Hosts: Representatives Sam Farr (D-CA), Michael McCaul (R-TX), and Dana Rohrabacher (R-CA)
Other Participating Members: Representatives Jim Gerlach (R-PA), Luis Gutiérrez (D-IL), Sheila Jackson Lee (D-TX), Mike Kelly (R-PA), and Silvestre Reyes (D-TX)
In the wake of increased violence in Mexico and the landmark Central American Security Conference in Guatemala, members of Congress met with policy experts and government officials to discuss violence and crime in the region—an issue that has become an “existential crucible” for Mexico and Central America, in the words of one participant.

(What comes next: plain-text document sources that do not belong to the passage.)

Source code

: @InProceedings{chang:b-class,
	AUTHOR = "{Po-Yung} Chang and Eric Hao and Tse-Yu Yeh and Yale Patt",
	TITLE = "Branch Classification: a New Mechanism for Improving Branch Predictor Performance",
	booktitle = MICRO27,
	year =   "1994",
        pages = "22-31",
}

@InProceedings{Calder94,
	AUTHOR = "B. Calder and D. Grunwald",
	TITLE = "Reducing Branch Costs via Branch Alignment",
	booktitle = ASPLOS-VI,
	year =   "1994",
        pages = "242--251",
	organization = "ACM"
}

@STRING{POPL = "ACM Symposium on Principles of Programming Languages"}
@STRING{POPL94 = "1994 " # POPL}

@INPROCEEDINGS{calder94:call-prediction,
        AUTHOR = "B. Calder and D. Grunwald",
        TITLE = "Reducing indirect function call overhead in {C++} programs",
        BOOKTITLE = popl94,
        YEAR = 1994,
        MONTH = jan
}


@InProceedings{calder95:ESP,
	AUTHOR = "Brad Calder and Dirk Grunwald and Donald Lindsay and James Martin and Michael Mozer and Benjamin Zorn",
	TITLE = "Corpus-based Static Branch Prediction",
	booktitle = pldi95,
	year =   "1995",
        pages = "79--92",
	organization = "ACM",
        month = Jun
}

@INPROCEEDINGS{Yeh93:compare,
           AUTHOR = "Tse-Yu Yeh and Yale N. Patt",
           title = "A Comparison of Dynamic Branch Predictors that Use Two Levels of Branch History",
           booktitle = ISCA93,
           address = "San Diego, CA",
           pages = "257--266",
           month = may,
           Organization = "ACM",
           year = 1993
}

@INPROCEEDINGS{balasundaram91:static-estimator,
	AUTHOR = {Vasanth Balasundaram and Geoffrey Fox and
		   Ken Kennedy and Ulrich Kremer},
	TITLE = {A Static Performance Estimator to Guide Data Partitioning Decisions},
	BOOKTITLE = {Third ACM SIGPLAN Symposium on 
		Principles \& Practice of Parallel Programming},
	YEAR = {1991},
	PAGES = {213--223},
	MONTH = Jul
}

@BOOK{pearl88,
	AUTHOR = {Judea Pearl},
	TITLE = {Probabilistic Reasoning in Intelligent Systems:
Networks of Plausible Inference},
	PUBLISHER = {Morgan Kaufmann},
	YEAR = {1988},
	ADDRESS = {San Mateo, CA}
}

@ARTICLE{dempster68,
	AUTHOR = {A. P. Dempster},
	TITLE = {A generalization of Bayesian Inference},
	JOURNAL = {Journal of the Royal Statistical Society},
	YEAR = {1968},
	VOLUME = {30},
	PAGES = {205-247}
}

Representatives Dana Rohrabacher (R-CA), Sam Farr (D-CA), and Michael McCaul (R-TX) co-hosted the dinner, which was attended by William Brownfield, assistant secretary for the Bureau of International Narcotics and Law Enforcement Affairs; Roberta Jacobson, deputy assistant secretary for Canada, Mexico, and NAFTA; Mark Feierstein, USAID assistant administrator for Latin America and the Caribbean; and ambassadors to the United States from Honduras and El Salvador. Helen Mack, president of the Mack Foundation in Guatemala, provided a perspective from the region.
It is estimated that around 40,000 have been killed as a result of Mexico’s drug war since President Felipe Calderón escalated counternarcotics efforts in 2006. Meanwhile, soaring homicide rates have made Central America one of the most dangerous regions in the world.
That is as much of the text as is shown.